Sie haben Mitte März Rivella Gelb lanciert. Bereits zum zweiten Mal nach einer kurzen Episode vor über zehn Jahren. Was ist damals schiefgegangen?

Sara Jermann (SJ): Korrekt, wir haben den ersten Anlauf mit einem veganen Rivella Gelb bereits 2008 unternommen. Wir müssen aber ehrlich sein und sagen, dass wir damals den Geschmack in der Schweiz nicht getroffen haben und vielleicht auch ein wenig zu früh waren mit einem laktosefreien Rivella.
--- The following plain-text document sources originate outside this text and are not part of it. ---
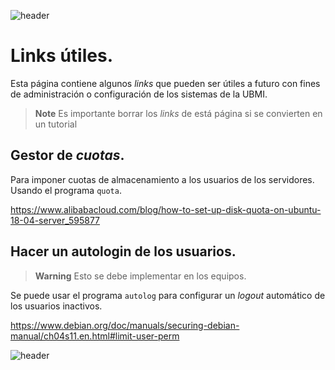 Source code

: 
![header](/Tutoriales-IFC/assets/header.png)









# Links útiles.

Esta página contiene algunos *links* que pueden ser útiles a futuro con fines de administración
o configuración de los sistemas de la UBMI.

> **Note**
> Es importante borrar los *links* de está página si se convierten en un tutorial

## Gestor de *cuotas*.

Para imponer cuotas de almacenamiento a los usuarios de los servidores. Usando
el programa `quota`.

https://www.alibabacloud.com/blog/how-to-set-up-disk-quota-on-ubuntu-18-04-server_595877

## Hacer un autologin de los usuarios.

> **Warning**
> Esto se debe implementar en los equipos.

Se puede usar el programa `autolog` para configurar un *logout* automático de los usuarios
inactivos.

https://www.debian.org/doc/manuals/securing-debian-manual/ch04s11.en.html#limit-user-perm









![header](/Tutoriales-IFC/assets/header.png)

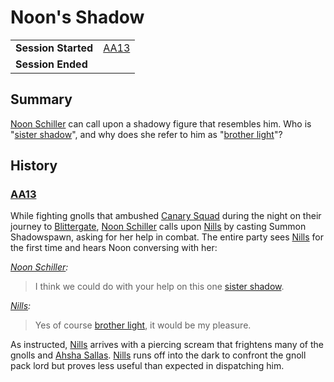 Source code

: # Noon's Shadow

|||
| --- | --- |
| **Session Started** | [AA13](../sessions/completed/AA13.md) | storyline.2
| **Session Ended** | |

## Summary

[Noon Schiller](../characters/noon-schiller.md) can call upon a shadowy figure that resembles him. Who is "[sister shadow](../characters/nills.md)", and why does she refer to him as "[brother light](../characters/noon-schiller.md)"?

## History

### [AA13](../sessions/completed/AA13.md)

While fighting gnolls that ambushed [Canary Squad](../organisations/astorrel/squads/canary-squad.md) during the night on their journey to [Blittergate](../places/towns/blittergate.md), [Noon Schiller](../characters/noon-schiller.md) calls upon [Nills](../characters/nills.md) by casting Summon Shadowspawn, asking for her help in combat. The entire party sees [Nills](../characters/nills.md) for the first time and hears Noon conversing with her:

*[Noon Schiller](../characters/noon-schiller.md):*
> I think we could do with your help on this one [sister shadow](../characters/nills.md).

*[Nills](../characters/nills.md):*
> Yes of course [brother light](../characters/noon-schiller.md), it would be my pleasure.

As instructed, [Nills](../characters/nills.md) arrives with a piercing scream that frightens many of the gnolls and [Ahsha Sallas](../characters/ahsha-sallas.md). [Nills](../characters/nills.md) runs off into the dark to confront the gnoll pack lord but proves less useful than expected in dispatching him.
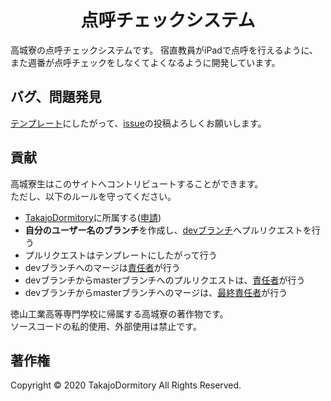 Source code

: <div align="center">

# 点呼チェックシステム

</div>
高城寮の点呼チェックシステムです。  
宿直教員がiPadで点呼を行えるように、また週番が点呼チェックをしなくてよくなるように開発しています。

## バグ、問題発見
[テンプレート](https://github.com/TakajoDormitory/RollCall/issues/new/choose)にしたがって、[issue](https://github.com/TakajoDormitory/HomePage/issues)の投稿よろしくお願いします。  

## 貢献
高城寮生はこのサイトへコントリビュートすることができます。  
ただし、以下のルールを守ってください。
* [TakajoDormitory](https://github.com/TakajoDormitory)に所属する([申請](https://forms.office.com/Pages/ResponsePage.aspx?id=XYP-cpVeEkWK4KezivJfyJYZKS5tU_5OjDR63Mlm_KNUQzlURENaRFpRQ1dVNjlRVzFHRzE3TFk2Ny4u))
* **自分のユーザー名のブランチ**を作成し、[devブランチ](https://github.com/TakajoDormitory/RollCall/tree/dev)へプルリクエストを行う
* プルリクエストはテンプレートにしたがって行う
* devブランチへのマージは[責任者]()が行う
* devブランチからmasterブランチへのプルリクエストは、[責任者]()が行う
* devブランチからmasterブランチへのマージは、[最終責任者]()が行う

徳山工業高等専門学校に帰属する高城寮の著作物です。  
ソースコードの私的使用、外部使用は禁止です。

## 著作権
Copyright © 2020 TakajoDormitory All Rights Reserved.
Deshalb haben wir das Produkt wieder vom Markt genommen. Es gab damals aber durchaus auch sehr positive Reaktionen, weshalb wir an der Idee drangeblieben sind. Wir haben das Produkt weiterentwickelt, um es jetzt mit einer neuen Rezeptur ohne Milchserum, geschmacklich jedoch sehr nahe am Original, zu lancieren.

Partner-Inhalte
 
 
 
 
 
 

Was ist an der Rezeptur verändert worden?

Angelika Leemann (AL): Das erste Rivella Gelb hatte anstelle des Milchserums eine Alternativzutat, das Sojaserum. Jetzt haben wir es geschafft, ein neues Produkt ohne Milchserum und ohne Sojabasis zu kreieren, das auch noch mit 40 Prozent weniger Zucker wie Rivella schmeckt.

Inwiefern haben Sie die Konsumentinnen in die Produktentwicklung miteinbezogen?

SJ: Wir haben insbesondere Rivella-Refresh-Konsumentinnen und -Konsumenten miteinbezogen, denn wir wollten diese auf keinen Fall verlieren. Rivella Refresh hatte ja schon einen reduzierten Zuckeranteil. In quantitativer und qualitativer Marktforschung wurde dann die neue Rezeptur immer wieder getestet und weiterentwickelt.

Lohnt sich der ganze Aufwand für ein neues veganes Produkt überhaupt? Der Anteil der Veganer und Veganerinnen in der Schweizer Bevölkerung beträgt weniger als 1 Prozent.

SJ: Der Anteil der Veganerinnen und Veganer in der Bevölkerung ist gering, das ist richtig. Aber jede fünfte Person ist laktosesensitiv. Das sind insgesamt 1,7 Millionen Menschen in der Schweiz.

Wie sah die Einführungskampagne aus?

AL: Am Dienstag nach Ostern, Anfang April, ist unsere nationale Werbekampagne mit TV, digitalen Videos und Social Media mit einem hohen Werbedruck gestartet. Während knapp zwei Monaten im April und Mai haben wir darauf aufmerksam gemacht, dass es ein neues Produkt gibt, das jetzt probiert werden kann. Zudem gab es auch eine Reihe von Marketingmassnahmen, die es so vorher noch nicht gegeben hatte.

Welche zum Beispiel?

AL: Die Pendlerzeitung «20 Minuten» und deren Website erschienen im gelben Look. In Zürich und Bern fährt ausserdem ein Tram, das wie eine gelbe Rivella-Flasche aussieht. Gerade auf Social Media findet dies grosse Beachtung.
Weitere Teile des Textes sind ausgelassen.